[Python-Dev] sys.intern should work on bytes (original) (raw)

Jesus Cea jcea at jcea.es
Fri Sep 20 15:33:05 CEST 2013


-----BEGIN PGP SIGNED MESSAGE----- Hash: SHA1

On 20/09/13 14:15, Antoine Pitrou wrote:

From http://docs.python.org/3.3/library/sys.html#sys.intern

"""sys.intern(string) Enter string in the table of “interned” strings and return the interned string [...]"""

In Python 3 context, "string" means "str".

I read that, Antoine. In fact I read the manual, I thought it was a mistake carried over from 2.x documentation, I tried it just in case before reporting the "documentation mistake", and I was surprised it was actually true :-).

I know that intern is used for performance reasons internally to the interpreter. But I am thinking about memory usage optimizations. For instance, I have a pickle that is 14MB in size, when "interning" the strings on it (there are a lot of redundancy), the new size is only 3MB and it loads faster.

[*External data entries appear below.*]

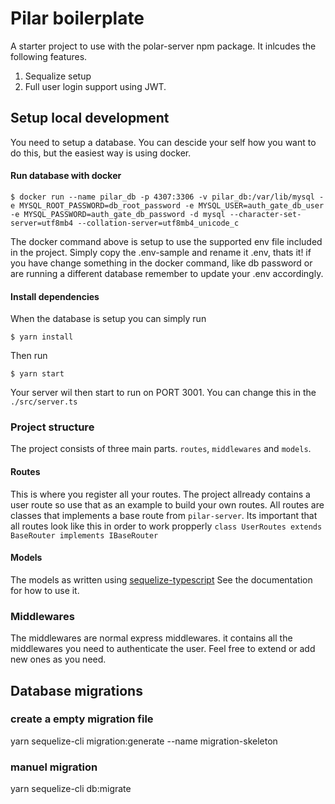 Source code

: # Pilar boilerplate
A starter project to use with the polar-server npm package. It inlcudes the following features. 
1. Sequalize setup
2. Full user login support using JWT. 

## Setup local development
You need to setup a database. You can descide your self how you want to do this, but the
easiest way is using docker. 

#### Run database with docker
`$ docker run --name pilar_db -p 4307:3306 -v pilar_db:/var/lib/mysql -e MYSQL_ROOT_PASSWORD=db_root_password -e MYSQL_USER=auth_gate_db_user -e MYSQL_PASSWORD=auth_gate_db_password -d mysql --character-set-server=utf8mb4 --collation-server=utf8mb4_unicode_c`

The docker command above is setup to use the supported env file included in the project. Simply copy the
.env-sample and rename it .env, thats it! if you have change something in the docker command, like db password
or are running a different database remember to update your .env accordingly. 

#### Install dependencies
When the database is setup you can simply run

`$ yarn install`

Then run
 
`$ yarn start`

Your server wil then start to run on PORT 3001. You can change this in the `./src/server.ts`


### Project structure
The project consists of three main parts. `routes`, `middlewares` and `models`.

#### Routes
This is where you register all your routes. The project allready contains a user route
so use that as an example to build your own routes. All routes are classes that implements a
base route from `pilar-server`. Its important that all routes look like this in order to
work propperly `class UserRoutes extends BaseRouter implements IBaseRouter`

#### Models 
The models as written using [sequelize-typescript](https://www.npmjs.com/package/sequelize-typescript)
See the documentation for how to use it. 

### Middlewares
The middlewares are normal express middlewares. it contains all the middlewares you need to authenticate
the user. Feel free to extend or add new ones as you need. 


## Database migrations

### create a empty migration file
yarn sequelize-cli migration:generate --name migration-skeleton

### manuel migration
yarn sequelize-cli db:migrate
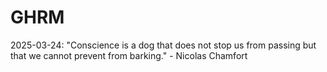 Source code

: # GHRM

2025-03-24: "Conscience is a dog that does not stop us from passing but that we cannot prevent from barking." - Nicolas Chamfort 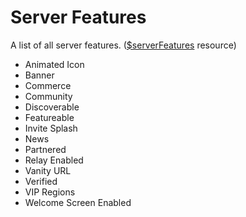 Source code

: # Server Features
A list of all server features. ([$serverFeatures](https://djs-bdscript.gitbook.io/docs/serverfeatures) resource)

- Animated Icon
- Banner
- Commerce
- Community
- Discoverable
- Featureable
- Invite Splash
- News
- Partnered
- Relay Enabled
- Vanity URL
- Verified
- VIP Regions
- Welcome Screen Enabled
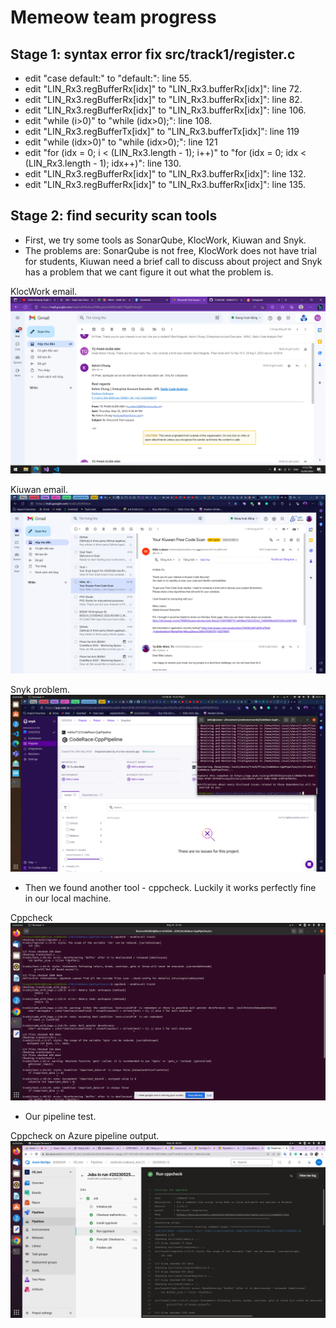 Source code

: # Memeow team progress
## Stage 1: syntax error fix src/track1/register.c
* edit "case default:" to "default:": line 55.
* edit "LIN_Rx3.regBufferRx[idx]" to "LIN_Rx3.bufferRx[idx]": line 72.
* edit "LIN_Rx3.regBufferRx[idx]" to "LIN_Rx3.bufferRx[idx]": line 82.
* edit "LIN_Rx3.regBufferRx[idx]" to "LIN_Rx3.bufferRx[idx]": line 106.
* edit "while (i>0)" to "while (idx>0);": line 108.
* edit "LIN_Rx3.regBufferTx[idx]" to "LIN_Rx3.bufferTx[idx]": line 119
* edit "while (idx>0)" to "while (idx>0);": line 121
* edit "for (idx = 0; i < (LIN_Rx3.length - 1); i++)" to "for (idx = 0; idx < (LIN_Rx3.length - 1); idx++)": line 130.
* edit "LIN_Rx3.regBufferRx[idx]" to "LIN_Rx3.bufferRx[idx]": line 132.
* edit "LIN_Rx3.regBufferRx[idx]" to "LIN_Rx3.bufferRx[idx]": line 135.
## Stage 2: find security scan tools
* First, we try some tools as SonarQube, KlocWork, Kiuwan and Snyk.
* The problems are: SonarQube is not free, KlocWork does not have trial for students, Kiuwan need a brief call to discuss about project and Snyk has a problem that we cant figure it out what the problem is.

KlocWork email.
![klocwork](./img/klocwork.png)

Kiuwan email.
![kiuwan](./img/kiuwan.png)

Snyk problem.
![snyk](./img/snyk.png)

* Then we found another tool - cppcheck. Luckily it works perfectly fine in our local machine.

Cppcheck
![cppcheck](./img/cppcheck.png)

* Our pipeline test.

Cppcheck on Azure pipeline output.
![cppcheck-azure](./img/cppcheck-azure.png)
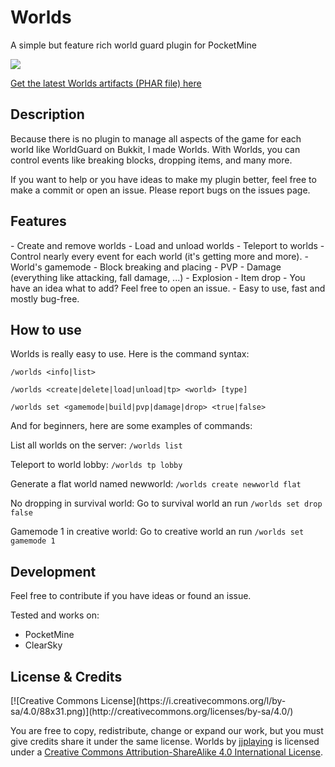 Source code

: <h1>Worlds</h1>
A simple but feature rich world guard plugin for PocketMine

![](https://circleci.com/gh/jjplaying/World.png?style=shield)

[Get the latest Worlds artifacts (PHAR file) here](https://buildtest.ml/jjplaying/Worlds)

<h2>Description</h2>
Because there is no plugin to manage all aspects of the game for each world like WorldGuard on Bukkit, I made Worlds.
With Worlds, you can control events like breaking blocks, dropping items, and many more.

If you want to help or you have ideas to make my plugin better, feel free to make a commit or open an issue.
Please report bugs on the issues page.

<h2>Features</h2>
- Create and remove worlds
- Load and unload worlds
- Teleport to worlds
- Control nearly every event for each world (it's getting more and more).
    - World's gamemode
    - Block breaking and placing
    - PVP
    - Damage (everything like attacking, fall damage, ...)
    - Explosion
    - Item drop
    - You have an idea what to add? Feel free to open an issue.
- Easy to use, fast and mostly bug-free.

<h2>How to use</h2>
Worlds is really easy to use. Here is the command syntax:

`/worlds <info|list>`

`/worlds <create|delete|load|unload|tp> <world> [type]`

`/worlds set <gamemode|build|pvp|damage|drop> <true|false>`

And for beginners, here are some examples of commands:

List all worlds on the server: `/worlds list`

Teleport to world lobby: `/worlds tp lobby`

Generate a flat world named newworld: `/worlds create newworld flat`

No dropping in survival world: Go to survival world an run `/worlds set drop false`

Gamemode 1 in creative world: Go to creative world an run `/worlds set gamemode 1`


<h2>Development</h2>

Feel free to contribute if you have ideas or found an issue.

Tested and works on:

- PocketMine
- ClearSky

<h2>License & Credits</h2>
[![Creative Commons License](https://i.creativecommons.org/l/by-sa/4.0/88x31.png)](http://creativecommons.org/licenses/by-sa/4.0/)

You are free to copy, redistribute, change or expand our work, but you must give credits share it under the same license.
Worlds by [jjplaying](https://github.com/jjplaying/Worlds) is licensed under a [Creative Commons Attribution-ShareAlike 4.0 International License](http://creativecommons.org/licenses/by-sa/4.0/).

I can do it because most data in the pickle are strings, I could NOT do it if I used bytes.

I could do a manual "intern" for hashable objects by hand using an "object:object" dictionary (that would work for integers too), but I wonder if extending builtin "sys.intern" would be something to consider.

Anyway, this pattern is easy enough:

Instead of

object = sys.intern(object)

I could do

interned = dict() ... object = interned.setdefault(object, object)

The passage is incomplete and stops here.